Vraiment ce seroit une chose désagréable que Pomier fût convaincu d’avoir part à cette machine. Ma chère enfant, je suis toute à vous[15].



  1. LETTRE 529. Un marquis de Larrei, fils unique du maréchal Fabert, avait été tué au siège de Candie en 1669, et il n’avait point laissé d’enfants. D’un autre côté, le titre de marquis de Larrei a été porté aussi par un fils de Lenet (voyez tome I, p. 348, note 1), acquéreur sans doute de cette terre située en Bourgogne : il sera parlé de celui-ci dans les lettres des 5 juin et 31 août 1689, 12 juillet et 9 août 1691 ; et c’est lui probablement qui a été blessé au siège de Condé. Mme de Sévigné a bien pu ne pas savoir au juste, à la date de notre lettre 529, qui était le Larrei blessé ; il est vraisemblable qu’elle le croyait de la famille de Fabert ; mais elle n’a pu dire dans la même phrase qu’il était et fils de Lenet et fils de Fabert. Il est donc probable qu’il y a ici quelque altération : les mots fils de Lenet se sont peut-être glissés de la marge, où quelqu’un les aura écrits comme une explication ou une rectification, dans le texte même de la lettre.
  2. L’édition de 1725 porte seule : « dans la tête. »
  3. Mme de la Vallière. (Note de Perrin.)
  4. Dans l’édition de 1754, on lit Quanto, au lieu du pronom elle.
  5. De tout ce passage, depuis « Après cela Quanto voulut manger, » les éditions de 1725 et de 1726 ne donnent que ce peu de mots : « Je vous dis le fait sans aucune paraphrase. »
  6. Voyez la lettre du 8 avril précédent, p. 396.
  7. C’est la leçon de toutes les éditions, hormis celle de 1754, où on lit : « et c’est le seul moyen. »
  8. Les Turcs n’entrèrent point en Hongrie ; mais l’année suivante ils soutinrent l’insurrection des Hongrois.
  9. De capitaine des Cent-Suisses de la garde ordinaire du Roi. (Note de Perrin.)
  10. De Bellefonds. Voyez ci-dessus, p. 407, note 6.
  11. On lit : le poëme de Thalie dans l’édition de la Haye (1726) ; dans toutes les autres le poëme de Tobie. — Il avait paru à Orléans en 1674 une Paraphrase sur le livre de Tobie en vers françois, par dom Gatien de Morillon, bénédictin. S’agirait-il ici de quelque parodie de ce poëme, qui aurait été publiée en 1676 ?
  12. C’est le texte de toutes les éditions qui ont précédé celle de 1754, où on lit : « que je le baise. »

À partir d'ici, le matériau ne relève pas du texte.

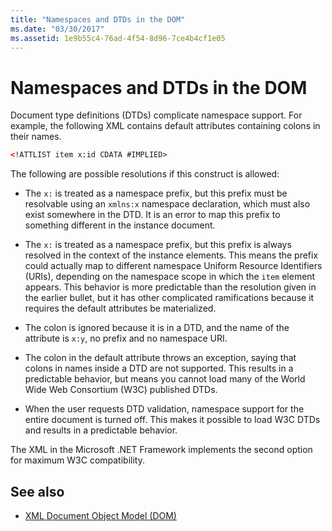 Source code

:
 ```yaml
---
title: "Namespaces and DTDs in the DOM"
ms.date: "03/30/2017"
ms.assetid: 1e9b55c4-76ad-4f54-8d96-7ce4b4cf1e05
---
```

# Namespaces and DTDs in the DOM
Document type definitions (DTDs) complicate namespace support. For example, the following XML contains default attributes containing colons in their names.  
  
```xml  
<!ATTLIST item x:id CDATA #IMPLIED>  
```  
  
 The following are possible resolutions if this construct is allowed:  
  
- The `x:` is treated as a namespace prefix, but this prefix must be resolvable using an `xmlns:x` namespace declaration, which must also exist somewhere in the DTD. It is an error to map this prefix to something different in the instance document.  
  
- The `x:` is treated as a namespace prefix, but this prefix is always resolved in the context of the instance elements. This means the prefix could actually map to different namespace Uniform Resource Identifiers (URIs), depending on the namespace scope in which the `item` element appears. This behavior is more predictable than the resolution given in the earlier bullet, but it has other complicated ramifications because it requires the default attributes be materialized.  
  
- The colon is ignored because it is in a DTD, and the name of the attribute is `x:y`, no prefix and no namespace URI.  
  
- The colon in the default attribute throws an exception, saying that colons in names inside a DTD are not supported. This results in a predictable behavior, but means you cannot load many of the World Wide Web Consortium (W3C) published DTDs.  
  
- When the user requests DTD validation, namespace support for the entire document is turned off. This makes it possible to load W3C DTDs and results in a predictable behavior.  
  
 The XML in the Microsoft .NET Framework implements the second option for maximum W3C compatibility.  
  
## See also

- [XML Document Object Model (DOM)](xml-document-object-model-dom.md)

  13. Peut-être Jean d’Audibert, comte de Lussan, premier gentilhomme du prince de Condé, qui fut nommé chevalier de l’Ordre en 1688.
  14. Nous avons donné cette phrase telle qu’elle est dans les impressions de 1725 et de 1726. La leçon suivante de Perrin en explique le sens : « Je salue M. de Grignan, et l’avertis que j’ai fait gagner aujourd’hui un grand procès à M. de Lussan, afin qu’il m’en remercie, s’il le trouve à propos. »
  15. Ce dernier paragraphe n’est que dans l’édition de 1725 et dans celle de la Haye (1726).